The farmers are all making trips up and down the road with their yields. We have one farmer that I look forward to seeing every year. His tractor has to be an antique. He wears a big straw hat and overalls. He's the nicest old man, he waves at everyone as he slowly rides by. He's sort of an icon around here. Then you have the humongo combine contraptions! They sound like an earthquake coming down the road.
It's time to put away the summer clothes and haul out the sweaters and jackets.
I've got to get hubby motivated. The pool still isn't covered, the boat needs to be taken to storage, plants need to be brought in from the deck, eh, it will all get done.

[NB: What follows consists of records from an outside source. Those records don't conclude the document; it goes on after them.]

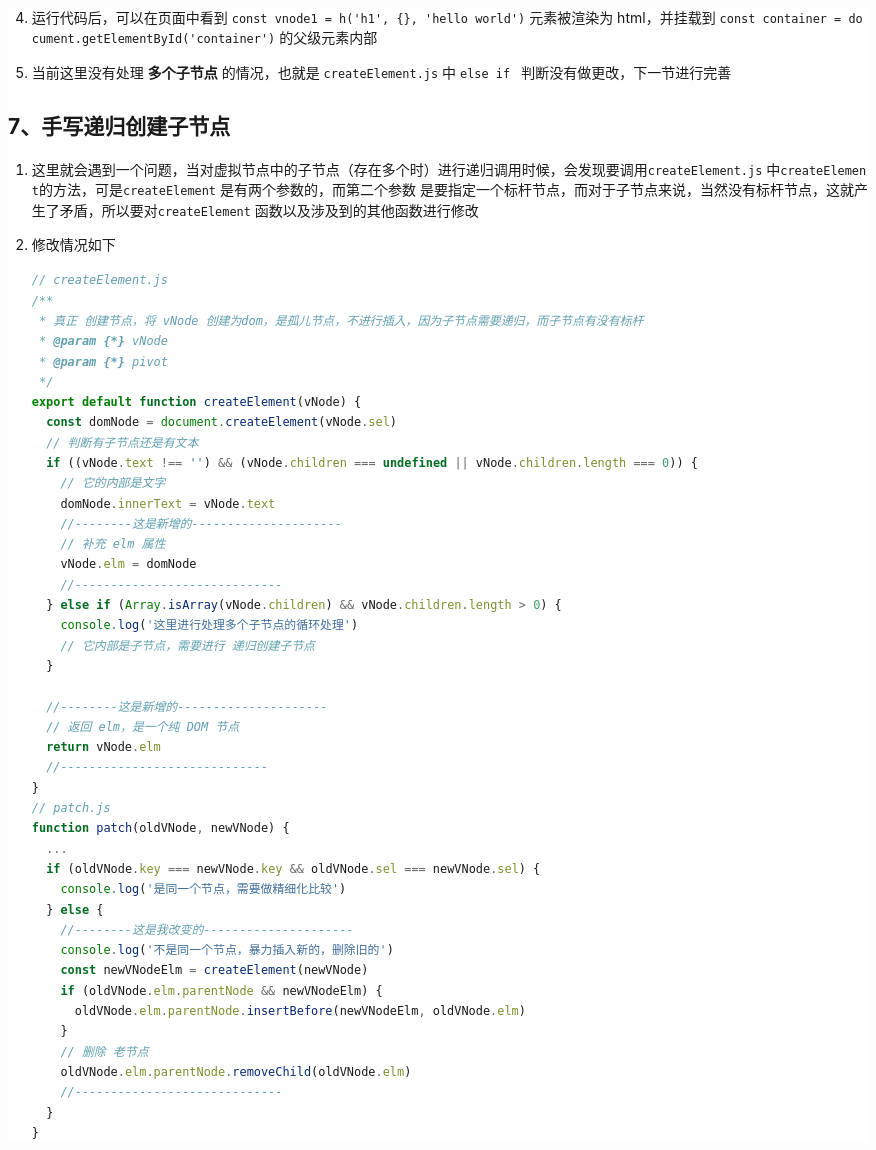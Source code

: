 4. 运行代码后，可以在页面中看到 `const vnode1 = h('h1', {}, 'hello world')` 元素被渲染为 html，并挂载到 `const container = document.getElementById('container')` 的父级元素内部

5. 当前这里没有处理 **多个子节点** 的情况，也就是 `createElement.js` 中 `else if ` 判断没有做更改，下一节进行完善

## 7、手写递归创建子节点

1. 这里就会遇到一个问题，当对虚拟节点中的子节点（存在多个时）进行递归调用时候，会发现要调用`createElement.js` 中`createElement`的方法，可是`createElement` 是有两个参数的，而第二个参数 是要指定一个标杆节点，而对于子节点来说，当然没有标杆节点，这就产生了矛盾，所以要对`createElement` 函数以及涉及到的其他函数进行修改

2. 修改情况如下

   ```javascript
   // createElement.js
   /**
    * 真正 创建节点，将 vNode 创建为dom，是孤儿节点，不进行插入，因为子节点需要递归，而子节点有没有标杆
    * @param {*} vNode
    * @param {*} pivot
    */
   export default function createElement(vNode) {
     const domNode = document.createElement(vNode.sel)
     // 判断有子节点还是有文本
     if ((vNode.text !== '') && (vNode.children === undefined || vNode.children.length === 0)) {
       // 它的内部是文字
       domNode.innerText = vNode.text
       //--------这是新增的---------------------
       // 补充 elm 属性
       vNode.elm = domNode
       //-----------------------------
     } else if (Array.isArray(vNode.children) && vNode.children.length > 0) {
       console.log('这里进行处理多个子节点的循环处理')
       // 它内部是子节点，需要进行 递归创建子节点
     }

     //--------这是新增的---------------------
     // 返回 elm，是一个纯 DOM 节点
     return vNode.elm
     //-----------------------------
   }
   // patch.js
   function patch(oldVNode, newVNode) {
     ...
     if (oldVNode.key === newVNode.key && oldVNode.sel === newVNode.sel) {
       console.log('是同一个节点，需要做精细化比较')
     } else {
       //--------这是我改变的---------------------
       console.log('不是同一个节点，暴力插入新的，删除旧的')
       const newVNodeElm = createElement(newVNode)
       if (oldVNode.elm.parentNode && newVNodeElm) {
         oldVNode.elm.parentNode.insertBefore(newVNodeElm, oldVNode.elm)
       }
       // 删除 老节点
       oldVNode.elm.parentNode.removeChild(oldVNode.elm)
       //-----------------------------
     }
   }

   ```
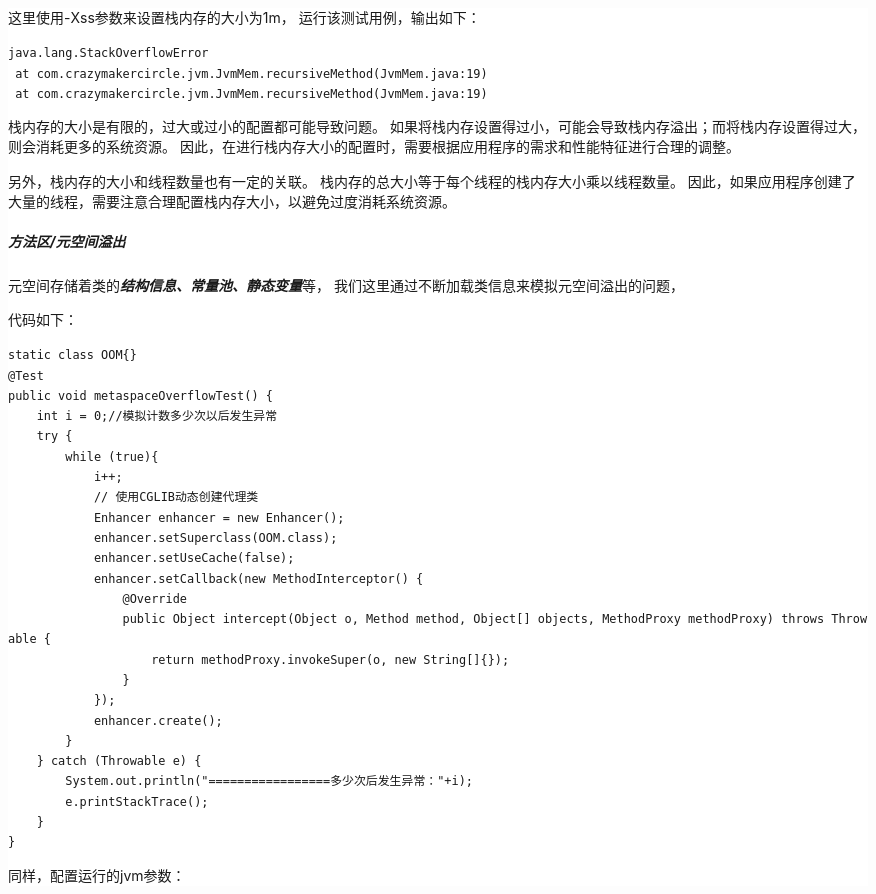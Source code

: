 这里使用-Xss参数来设置栈内存的大小为1m，
运行该测试用例，输出如下：
```
java.lang.StackOverflowError
 at com.crazymakercircle.jvm.JvmMem.recursiveMethod(JvmMem.java:19)
 at com.crazymakercircle.jvm.JvmMem.recursiveMethod(JvmMem.java:19)
```
栈内存的大小是有限的，过大或过小的配置都可能导致问题。
如果将栈内存设置得过小，可能会导致栈内存溢出；而将栈内存设置得过大，则会消耗更多的系统资源。
因此，在进行栈内存大小的配置时，需要根据应用程序的需求和性能特征进行合理的调整。

另外，栈内存的大小和线程数量也有一定的关联。
栈内存的总大小等于每个线程的栈内存大小乘以线程数量。
因此，如果应用程序创建了大量的线程，需要注意合理配置栈内存大小，以避免过度消耗系统资源。

##### 方法区/元空间溢出
元空间存储着类的***结构信息、常量池、静态变量***等，
我们这里通过不断加载类信息来模拟元空间溢出的问题，

代码如下：
```
static class OOM{}
@Test
public void metaspaceOverflowTest() {
    int i = 0;//模拟计数多少次以后发生异常
    try {
        while (true){
            i++;
            // 使用CGLIB动态创建代理类
            Enhancer enhancer = new Enhancer();
            enhancer.setSuperclass(OOM.class);
            enhancer.setUseCache(false);
            enhancer.setCallback(new MethodInterceptor() {
                @Override
                public Object intercept(Object o, Method method, Object[] objects, MethodProxy methodProxy) throws Throwable {
                    return methodProxy.invokeSuper(o, new String[]{});
                }
            });
            enhancer.create();
        }
    } catch (Throwable e) {
        System.out.println("=================多少次后发生异常："+i);
        e.printStackTrace();
    }
}
```

同样，配置运行的jvm参数：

Hubby was tweaking the leaf blower last night. Our deck is already covered in leaves. We have just at an acre with several large old maple trees. It's quite a job every year to get all the leaves off the ground.
I'm already thinking about Thanksgiving and Christmas. Looking for new recipes, digging out the old ones, thinking about what I want to get everyone for Christmas... Contrary to what I've said before, I really do love this time of year. It's what follows that I don't enjoy. January to April seem to take forever! But for now, I'm going to embrace the changes and just live in the moment. Sleeping with the windows open, cuddled up under warm blankets, bonfires, watching wagons full of hay bails and kids ride by, hot chocolate and my favorite old jean jacket.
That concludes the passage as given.